Source records
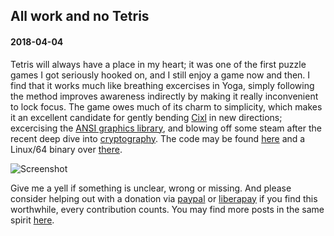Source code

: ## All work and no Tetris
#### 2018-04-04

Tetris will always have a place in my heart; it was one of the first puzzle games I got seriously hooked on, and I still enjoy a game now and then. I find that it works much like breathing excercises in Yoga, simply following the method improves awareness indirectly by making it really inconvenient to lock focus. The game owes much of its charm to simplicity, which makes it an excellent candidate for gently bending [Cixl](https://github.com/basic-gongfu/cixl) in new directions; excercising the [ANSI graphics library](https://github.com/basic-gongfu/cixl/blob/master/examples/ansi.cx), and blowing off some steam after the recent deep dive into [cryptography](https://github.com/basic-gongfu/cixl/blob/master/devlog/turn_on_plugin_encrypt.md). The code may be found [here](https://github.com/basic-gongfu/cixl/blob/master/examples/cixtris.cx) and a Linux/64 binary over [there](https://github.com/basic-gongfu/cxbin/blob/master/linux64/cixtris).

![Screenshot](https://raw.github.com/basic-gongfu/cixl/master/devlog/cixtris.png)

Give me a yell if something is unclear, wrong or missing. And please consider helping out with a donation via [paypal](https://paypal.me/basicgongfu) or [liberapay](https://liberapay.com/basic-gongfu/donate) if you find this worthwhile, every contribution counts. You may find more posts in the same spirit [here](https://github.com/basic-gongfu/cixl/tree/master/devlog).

--

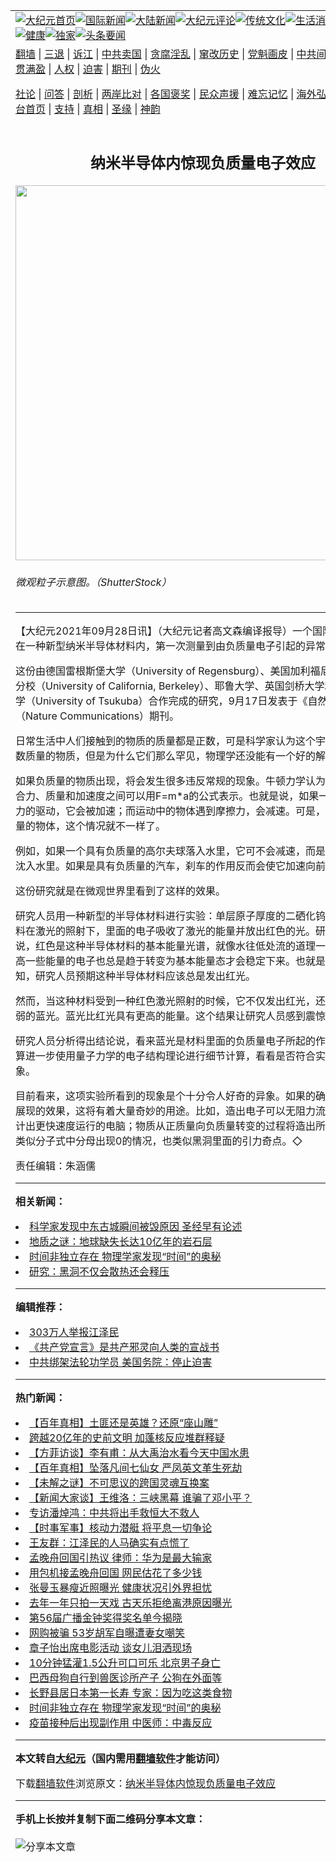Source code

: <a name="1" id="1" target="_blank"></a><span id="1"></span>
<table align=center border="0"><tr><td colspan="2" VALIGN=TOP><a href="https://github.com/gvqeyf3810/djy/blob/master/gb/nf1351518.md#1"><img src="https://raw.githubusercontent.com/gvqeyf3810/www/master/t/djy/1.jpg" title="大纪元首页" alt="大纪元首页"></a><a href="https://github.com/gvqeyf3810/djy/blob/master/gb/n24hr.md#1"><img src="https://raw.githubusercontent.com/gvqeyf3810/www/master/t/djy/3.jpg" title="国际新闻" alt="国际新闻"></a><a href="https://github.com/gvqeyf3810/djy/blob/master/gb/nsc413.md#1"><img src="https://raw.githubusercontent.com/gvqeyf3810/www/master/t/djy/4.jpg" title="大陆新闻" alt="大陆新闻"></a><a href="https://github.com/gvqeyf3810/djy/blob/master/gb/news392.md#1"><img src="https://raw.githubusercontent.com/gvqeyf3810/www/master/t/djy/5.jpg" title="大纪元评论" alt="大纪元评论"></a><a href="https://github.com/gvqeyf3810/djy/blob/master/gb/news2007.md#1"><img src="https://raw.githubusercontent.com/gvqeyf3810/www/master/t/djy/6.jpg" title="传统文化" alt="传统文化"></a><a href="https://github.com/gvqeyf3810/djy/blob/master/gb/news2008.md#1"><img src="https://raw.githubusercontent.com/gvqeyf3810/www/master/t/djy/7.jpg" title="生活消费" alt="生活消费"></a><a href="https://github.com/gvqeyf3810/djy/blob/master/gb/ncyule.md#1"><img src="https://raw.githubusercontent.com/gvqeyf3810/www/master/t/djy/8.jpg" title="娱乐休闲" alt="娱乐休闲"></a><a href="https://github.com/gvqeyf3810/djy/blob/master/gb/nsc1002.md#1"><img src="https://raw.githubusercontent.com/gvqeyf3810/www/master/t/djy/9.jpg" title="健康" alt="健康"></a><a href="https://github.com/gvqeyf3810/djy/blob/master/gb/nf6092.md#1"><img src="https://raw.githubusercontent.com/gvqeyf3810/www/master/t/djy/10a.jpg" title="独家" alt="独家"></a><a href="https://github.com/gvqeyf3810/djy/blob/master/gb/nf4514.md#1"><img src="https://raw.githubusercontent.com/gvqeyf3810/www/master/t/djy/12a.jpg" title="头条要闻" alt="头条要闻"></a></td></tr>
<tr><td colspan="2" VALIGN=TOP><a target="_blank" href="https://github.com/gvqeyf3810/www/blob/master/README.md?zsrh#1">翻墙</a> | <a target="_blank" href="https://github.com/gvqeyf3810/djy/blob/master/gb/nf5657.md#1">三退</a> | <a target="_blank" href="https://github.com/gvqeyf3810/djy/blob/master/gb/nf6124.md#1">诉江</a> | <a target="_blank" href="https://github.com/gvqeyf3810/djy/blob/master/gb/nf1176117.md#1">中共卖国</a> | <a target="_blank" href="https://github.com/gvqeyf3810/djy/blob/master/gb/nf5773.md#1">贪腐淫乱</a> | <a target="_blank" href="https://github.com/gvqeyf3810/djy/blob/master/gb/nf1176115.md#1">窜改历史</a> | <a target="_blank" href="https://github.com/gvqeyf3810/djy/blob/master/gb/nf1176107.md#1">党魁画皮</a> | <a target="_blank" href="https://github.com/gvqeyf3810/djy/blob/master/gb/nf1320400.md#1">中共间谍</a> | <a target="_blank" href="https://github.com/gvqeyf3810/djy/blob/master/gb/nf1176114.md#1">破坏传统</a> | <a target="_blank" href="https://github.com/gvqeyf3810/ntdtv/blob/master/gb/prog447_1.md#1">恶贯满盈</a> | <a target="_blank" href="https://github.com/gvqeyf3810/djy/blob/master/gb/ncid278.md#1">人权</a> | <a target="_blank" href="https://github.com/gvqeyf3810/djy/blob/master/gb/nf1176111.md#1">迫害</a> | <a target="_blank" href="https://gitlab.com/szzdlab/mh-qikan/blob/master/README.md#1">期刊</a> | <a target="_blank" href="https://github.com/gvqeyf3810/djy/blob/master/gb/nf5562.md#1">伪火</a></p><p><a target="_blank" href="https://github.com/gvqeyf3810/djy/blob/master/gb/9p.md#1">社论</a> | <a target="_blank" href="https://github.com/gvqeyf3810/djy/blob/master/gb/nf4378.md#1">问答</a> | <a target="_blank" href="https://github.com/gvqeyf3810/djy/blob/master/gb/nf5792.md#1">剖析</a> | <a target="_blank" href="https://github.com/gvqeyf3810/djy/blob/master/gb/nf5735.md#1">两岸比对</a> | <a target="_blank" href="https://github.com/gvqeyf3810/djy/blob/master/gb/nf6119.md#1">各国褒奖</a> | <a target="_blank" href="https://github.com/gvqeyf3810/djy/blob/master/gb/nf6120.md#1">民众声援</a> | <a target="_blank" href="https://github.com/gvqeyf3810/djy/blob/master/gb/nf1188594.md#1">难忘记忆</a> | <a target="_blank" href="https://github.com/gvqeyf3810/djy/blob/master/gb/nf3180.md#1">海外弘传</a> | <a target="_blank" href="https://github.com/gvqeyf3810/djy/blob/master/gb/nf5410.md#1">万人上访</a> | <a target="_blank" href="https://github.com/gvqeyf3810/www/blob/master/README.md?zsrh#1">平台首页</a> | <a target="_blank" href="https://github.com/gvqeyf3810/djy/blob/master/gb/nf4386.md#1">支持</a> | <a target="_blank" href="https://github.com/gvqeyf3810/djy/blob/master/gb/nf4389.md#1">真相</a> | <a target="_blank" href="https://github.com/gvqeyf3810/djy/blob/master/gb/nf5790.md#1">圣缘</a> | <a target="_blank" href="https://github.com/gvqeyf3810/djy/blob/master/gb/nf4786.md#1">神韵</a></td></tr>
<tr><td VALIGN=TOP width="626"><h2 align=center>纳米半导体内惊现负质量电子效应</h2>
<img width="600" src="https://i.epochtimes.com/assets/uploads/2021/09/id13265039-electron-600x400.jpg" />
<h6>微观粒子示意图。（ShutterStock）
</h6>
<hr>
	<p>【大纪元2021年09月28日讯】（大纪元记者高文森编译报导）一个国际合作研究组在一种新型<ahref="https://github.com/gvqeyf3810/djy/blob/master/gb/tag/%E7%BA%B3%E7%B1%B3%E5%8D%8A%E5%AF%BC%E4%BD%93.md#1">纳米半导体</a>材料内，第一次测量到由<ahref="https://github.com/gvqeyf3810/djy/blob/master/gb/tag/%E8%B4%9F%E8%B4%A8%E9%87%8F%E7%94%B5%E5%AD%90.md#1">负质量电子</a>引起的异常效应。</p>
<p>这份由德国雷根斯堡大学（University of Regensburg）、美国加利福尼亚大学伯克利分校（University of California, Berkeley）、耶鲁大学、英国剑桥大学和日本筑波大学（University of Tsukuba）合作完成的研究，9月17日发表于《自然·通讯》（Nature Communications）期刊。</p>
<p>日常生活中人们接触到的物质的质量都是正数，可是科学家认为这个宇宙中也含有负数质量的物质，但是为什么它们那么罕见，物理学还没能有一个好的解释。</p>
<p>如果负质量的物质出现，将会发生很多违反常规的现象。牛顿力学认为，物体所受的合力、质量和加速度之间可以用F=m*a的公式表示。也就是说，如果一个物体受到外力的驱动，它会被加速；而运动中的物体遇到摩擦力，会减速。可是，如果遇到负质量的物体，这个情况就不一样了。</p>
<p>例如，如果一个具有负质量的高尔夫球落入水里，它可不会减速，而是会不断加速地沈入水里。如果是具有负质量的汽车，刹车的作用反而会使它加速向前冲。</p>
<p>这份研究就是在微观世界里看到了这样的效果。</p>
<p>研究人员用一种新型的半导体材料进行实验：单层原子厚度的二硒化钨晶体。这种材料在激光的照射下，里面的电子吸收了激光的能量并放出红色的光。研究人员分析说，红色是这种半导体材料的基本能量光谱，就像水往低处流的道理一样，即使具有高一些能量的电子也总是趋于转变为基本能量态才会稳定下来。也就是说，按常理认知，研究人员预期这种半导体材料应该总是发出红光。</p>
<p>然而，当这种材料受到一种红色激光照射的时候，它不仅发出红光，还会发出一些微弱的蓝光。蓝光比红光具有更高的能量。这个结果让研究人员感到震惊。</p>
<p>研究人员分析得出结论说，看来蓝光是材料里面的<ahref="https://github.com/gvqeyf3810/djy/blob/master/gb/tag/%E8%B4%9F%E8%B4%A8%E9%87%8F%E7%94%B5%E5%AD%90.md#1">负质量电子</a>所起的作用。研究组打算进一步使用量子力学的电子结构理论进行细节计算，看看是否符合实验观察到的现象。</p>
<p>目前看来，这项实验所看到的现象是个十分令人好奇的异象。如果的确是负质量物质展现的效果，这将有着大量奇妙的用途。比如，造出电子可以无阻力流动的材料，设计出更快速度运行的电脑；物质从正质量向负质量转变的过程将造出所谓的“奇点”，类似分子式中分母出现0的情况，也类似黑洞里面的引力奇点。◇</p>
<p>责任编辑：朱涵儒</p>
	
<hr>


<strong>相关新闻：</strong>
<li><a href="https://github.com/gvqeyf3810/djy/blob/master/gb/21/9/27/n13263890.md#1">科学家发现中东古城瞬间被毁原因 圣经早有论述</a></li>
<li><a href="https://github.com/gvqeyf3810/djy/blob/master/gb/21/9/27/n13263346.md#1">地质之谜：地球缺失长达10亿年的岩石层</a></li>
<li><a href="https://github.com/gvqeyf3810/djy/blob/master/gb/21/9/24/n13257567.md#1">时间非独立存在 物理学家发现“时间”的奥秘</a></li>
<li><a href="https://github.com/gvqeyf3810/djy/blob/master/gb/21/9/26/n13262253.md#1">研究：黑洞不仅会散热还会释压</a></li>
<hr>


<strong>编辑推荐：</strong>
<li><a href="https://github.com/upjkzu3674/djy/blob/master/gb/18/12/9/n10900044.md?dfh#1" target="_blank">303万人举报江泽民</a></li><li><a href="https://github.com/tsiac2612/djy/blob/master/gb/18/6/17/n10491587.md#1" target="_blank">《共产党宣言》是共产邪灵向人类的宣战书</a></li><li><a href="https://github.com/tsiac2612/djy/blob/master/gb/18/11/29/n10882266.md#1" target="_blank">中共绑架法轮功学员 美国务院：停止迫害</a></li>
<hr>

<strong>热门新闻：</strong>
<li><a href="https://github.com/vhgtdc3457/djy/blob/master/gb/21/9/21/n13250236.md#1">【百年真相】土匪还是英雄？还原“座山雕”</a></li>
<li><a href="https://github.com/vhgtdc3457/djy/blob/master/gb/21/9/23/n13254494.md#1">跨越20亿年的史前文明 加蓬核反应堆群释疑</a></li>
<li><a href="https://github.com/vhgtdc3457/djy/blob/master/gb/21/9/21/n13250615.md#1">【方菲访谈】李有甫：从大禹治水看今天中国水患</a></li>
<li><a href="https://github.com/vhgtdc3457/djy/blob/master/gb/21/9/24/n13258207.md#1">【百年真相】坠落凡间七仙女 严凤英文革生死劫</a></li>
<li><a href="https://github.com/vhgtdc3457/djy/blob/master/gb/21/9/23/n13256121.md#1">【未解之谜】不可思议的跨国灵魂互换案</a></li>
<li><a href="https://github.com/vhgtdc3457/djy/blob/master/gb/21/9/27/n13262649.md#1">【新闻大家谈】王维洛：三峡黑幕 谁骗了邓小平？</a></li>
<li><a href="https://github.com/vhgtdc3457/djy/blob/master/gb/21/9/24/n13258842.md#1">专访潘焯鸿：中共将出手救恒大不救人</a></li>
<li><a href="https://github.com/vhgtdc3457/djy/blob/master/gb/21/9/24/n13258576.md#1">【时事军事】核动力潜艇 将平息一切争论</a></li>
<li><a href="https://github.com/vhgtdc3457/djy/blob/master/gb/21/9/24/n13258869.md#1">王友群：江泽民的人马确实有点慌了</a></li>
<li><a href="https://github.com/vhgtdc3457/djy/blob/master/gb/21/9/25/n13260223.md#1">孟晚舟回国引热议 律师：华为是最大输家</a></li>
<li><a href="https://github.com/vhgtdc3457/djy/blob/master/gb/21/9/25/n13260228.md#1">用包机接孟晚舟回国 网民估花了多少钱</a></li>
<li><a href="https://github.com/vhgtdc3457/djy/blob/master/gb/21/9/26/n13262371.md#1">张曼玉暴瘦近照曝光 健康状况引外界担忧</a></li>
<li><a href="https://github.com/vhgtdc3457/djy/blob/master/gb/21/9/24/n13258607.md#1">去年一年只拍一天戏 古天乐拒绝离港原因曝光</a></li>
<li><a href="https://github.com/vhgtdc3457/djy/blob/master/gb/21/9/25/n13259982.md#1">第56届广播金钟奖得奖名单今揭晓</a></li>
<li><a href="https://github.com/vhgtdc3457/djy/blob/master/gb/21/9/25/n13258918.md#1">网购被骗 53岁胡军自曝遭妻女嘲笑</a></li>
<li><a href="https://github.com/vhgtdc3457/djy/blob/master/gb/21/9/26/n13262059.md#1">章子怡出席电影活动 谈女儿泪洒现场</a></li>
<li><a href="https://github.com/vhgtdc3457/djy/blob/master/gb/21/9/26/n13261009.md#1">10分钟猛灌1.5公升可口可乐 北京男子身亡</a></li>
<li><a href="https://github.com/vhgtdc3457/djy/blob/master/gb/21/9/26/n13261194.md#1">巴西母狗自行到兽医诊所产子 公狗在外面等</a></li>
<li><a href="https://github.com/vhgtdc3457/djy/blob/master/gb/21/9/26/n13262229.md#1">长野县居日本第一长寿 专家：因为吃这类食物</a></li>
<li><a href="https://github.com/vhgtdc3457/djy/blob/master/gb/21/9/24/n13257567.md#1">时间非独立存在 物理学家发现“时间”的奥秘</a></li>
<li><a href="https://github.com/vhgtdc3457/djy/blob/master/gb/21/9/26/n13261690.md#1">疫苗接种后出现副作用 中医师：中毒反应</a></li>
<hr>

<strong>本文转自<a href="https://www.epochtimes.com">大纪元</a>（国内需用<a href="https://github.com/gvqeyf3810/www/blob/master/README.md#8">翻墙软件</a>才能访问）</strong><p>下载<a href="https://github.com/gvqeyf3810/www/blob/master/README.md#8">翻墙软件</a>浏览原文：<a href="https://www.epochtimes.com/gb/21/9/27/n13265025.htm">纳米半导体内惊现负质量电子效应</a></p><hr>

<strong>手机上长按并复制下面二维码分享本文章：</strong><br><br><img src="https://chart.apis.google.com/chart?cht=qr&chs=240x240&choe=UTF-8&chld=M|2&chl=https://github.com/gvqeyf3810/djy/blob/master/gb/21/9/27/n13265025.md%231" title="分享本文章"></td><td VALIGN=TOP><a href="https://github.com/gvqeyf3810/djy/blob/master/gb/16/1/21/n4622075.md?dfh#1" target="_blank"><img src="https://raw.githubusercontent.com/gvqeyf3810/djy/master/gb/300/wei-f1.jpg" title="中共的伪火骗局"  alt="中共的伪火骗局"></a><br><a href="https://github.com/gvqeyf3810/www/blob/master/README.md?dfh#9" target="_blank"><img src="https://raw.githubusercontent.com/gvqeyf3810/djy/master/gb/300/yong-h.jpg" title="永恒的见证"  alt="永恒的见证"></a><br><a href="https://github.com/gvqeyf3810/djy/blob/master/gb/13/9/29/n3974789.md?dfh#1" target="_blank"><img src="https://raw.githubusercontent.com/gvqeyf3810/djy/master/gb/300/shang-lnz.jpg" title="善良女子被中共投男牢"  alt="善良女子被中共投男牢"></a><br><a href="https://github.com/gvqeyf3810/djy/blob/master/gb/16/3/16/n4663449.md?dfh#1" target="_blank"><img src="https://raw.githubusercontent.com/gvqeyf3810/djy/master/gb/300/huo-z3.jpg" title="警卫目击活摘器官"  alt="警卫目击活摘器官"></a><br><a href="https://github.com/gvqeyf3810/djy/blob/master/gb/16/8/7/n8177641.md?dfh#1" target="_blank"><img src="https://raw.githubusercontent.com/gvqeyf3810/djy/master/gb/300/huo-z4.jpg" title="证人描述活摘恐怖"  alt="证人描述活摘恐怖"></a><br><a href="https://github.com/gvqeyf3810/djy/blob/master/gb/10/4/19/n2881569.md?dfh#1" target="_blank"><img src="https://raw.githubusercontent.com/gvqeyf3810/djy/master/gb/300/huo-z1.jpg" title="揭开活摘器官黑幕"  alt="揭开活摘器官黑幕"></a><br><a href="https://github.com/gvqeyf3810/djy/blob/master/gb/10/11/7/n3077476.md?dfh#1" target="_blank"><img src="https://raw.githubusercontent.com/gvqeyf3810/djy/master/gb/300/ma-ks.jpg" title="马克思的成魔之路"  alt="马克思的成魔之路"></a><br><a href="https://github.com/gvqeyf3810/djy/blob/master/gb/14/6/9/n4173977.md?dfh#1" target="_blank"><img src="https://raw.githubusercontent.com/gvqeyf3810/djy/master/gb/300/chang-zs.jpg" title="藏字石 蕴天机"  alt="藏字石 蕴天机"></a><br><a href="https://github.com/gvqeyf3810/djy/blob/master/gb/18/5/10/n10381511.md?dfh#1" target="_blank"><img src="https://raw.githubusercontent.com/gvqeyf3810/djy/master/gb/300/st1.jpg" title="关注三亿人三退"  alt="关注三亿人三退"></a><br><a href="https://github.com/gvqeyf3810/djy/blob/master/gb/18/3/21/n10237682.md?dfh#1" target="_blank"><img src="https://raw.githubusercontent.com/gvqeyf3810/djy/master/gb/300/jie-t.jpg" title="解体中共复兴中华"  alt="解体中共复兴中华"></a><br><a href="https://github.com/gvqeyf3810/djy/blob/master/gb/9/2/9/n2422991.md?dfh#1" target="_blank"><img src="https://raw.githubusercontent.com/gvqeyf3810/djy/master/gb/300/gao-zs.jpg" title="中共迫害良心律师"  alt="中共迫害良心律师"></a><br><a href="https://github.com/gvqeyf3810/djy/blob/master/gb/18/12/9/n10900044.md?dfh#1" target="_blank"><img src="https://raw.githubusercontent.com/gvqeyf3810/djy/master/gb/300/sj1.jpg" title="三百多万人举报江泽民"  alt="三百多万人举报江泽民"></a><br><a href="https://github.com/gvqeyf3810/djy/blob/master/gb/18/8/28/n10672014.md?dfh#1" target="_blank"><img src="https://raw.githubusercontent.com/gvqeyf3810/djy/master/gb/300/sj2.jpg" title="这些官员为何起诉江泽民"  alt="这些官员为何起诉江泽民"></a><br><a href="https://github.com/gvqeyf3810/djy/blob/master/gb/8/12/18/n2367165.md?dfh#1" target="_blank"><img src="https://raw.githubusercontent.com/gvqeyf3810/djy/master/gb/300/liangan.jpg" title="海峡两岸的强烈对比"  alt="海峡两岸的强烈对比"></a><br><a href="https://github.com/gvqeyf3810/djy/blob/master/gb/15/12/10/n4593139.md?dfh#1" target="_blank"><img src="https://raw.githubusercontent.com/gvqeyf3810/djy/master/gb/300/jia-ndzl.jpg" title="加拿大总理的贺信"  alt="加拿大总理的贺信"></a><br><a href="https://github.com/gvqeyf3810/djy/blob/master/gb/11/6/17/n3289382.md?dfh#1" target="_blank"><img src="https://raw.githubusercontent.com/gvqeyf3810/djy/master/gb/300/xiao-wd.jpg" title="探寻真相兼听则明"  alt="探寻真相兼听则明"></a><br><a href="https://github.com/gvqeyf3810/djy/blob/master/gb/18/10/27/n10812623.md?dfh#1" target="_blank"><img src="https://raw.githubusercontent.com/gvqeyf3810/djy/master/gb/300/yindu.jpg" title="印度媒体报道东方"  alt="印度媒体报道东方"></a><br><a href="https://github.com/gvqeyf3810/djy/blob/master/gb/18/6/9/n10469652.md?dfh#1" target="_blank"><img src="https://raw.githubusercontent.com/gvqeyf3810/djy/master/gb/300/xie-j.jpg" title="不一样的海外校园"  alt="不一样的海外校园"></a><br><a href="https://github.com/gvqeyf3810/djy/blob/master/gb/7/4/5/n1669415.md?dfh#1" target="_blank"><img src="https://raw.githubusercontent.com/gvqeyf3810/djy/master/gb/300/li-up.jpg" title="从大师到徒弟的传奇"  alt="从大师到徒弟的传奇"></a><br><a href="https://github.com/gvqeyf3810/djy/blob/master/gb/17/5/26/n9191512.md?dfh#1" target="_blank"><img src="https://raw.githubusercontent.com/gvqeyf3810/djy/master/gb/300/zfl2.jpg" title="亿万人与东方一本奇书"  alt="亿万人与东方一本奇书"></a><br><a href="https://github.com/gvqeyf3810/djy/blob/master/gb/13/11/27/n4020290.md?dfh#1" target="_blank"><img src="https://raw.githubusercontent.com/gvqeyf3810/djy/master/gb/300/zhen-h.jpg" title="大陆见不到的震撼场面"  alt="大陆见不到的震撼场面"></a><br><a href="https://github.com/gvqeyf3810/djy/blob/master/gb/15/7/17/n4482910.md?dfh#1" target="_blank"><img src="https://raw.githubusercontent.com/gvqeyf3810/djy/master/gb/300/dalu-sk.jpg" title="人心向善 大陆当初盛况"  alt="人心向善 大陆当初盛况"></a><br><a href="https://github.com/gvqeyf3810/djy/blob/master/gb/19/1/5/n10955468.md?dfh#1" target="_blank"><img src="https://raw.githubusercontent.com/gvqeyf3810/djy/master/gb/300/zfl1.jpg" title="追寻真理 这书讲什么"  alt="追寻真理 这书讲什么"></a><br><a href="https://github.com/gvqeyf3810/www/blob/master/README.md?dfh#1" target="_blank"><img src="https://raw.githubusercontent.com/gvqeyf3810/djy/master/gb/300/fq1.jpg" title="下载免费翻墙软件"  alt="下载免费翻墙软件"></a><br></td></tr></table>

### [WHAT NEEDS TO BE DONE]
If a line of the records includes the string "epochtimes", copy it out.

### [PROBLEM SOLUTION]
<img width="600" src="https://i.epochtimes.com/assets/uploads/2021/09/id13265039-electron-600x400.jpg" />
<strong>本文转自<a href="https://www.epochtimes.com">大纪元</a>（国内需用<a href="https://github.com/gvqeyf3810/www/blob/master/README.md#8">翻墙软件</a>才能访问）</strong><p>下载<a href="https://github.com/gvqeyf3810/www/blob/master/README.md#8">翻墙软件</a>浏览原文：<a href="https://www.epochtimes.com/gb/21/9/27/n13265025.htm">纳米半导体内惊现负质量电子效应</a></p><hr>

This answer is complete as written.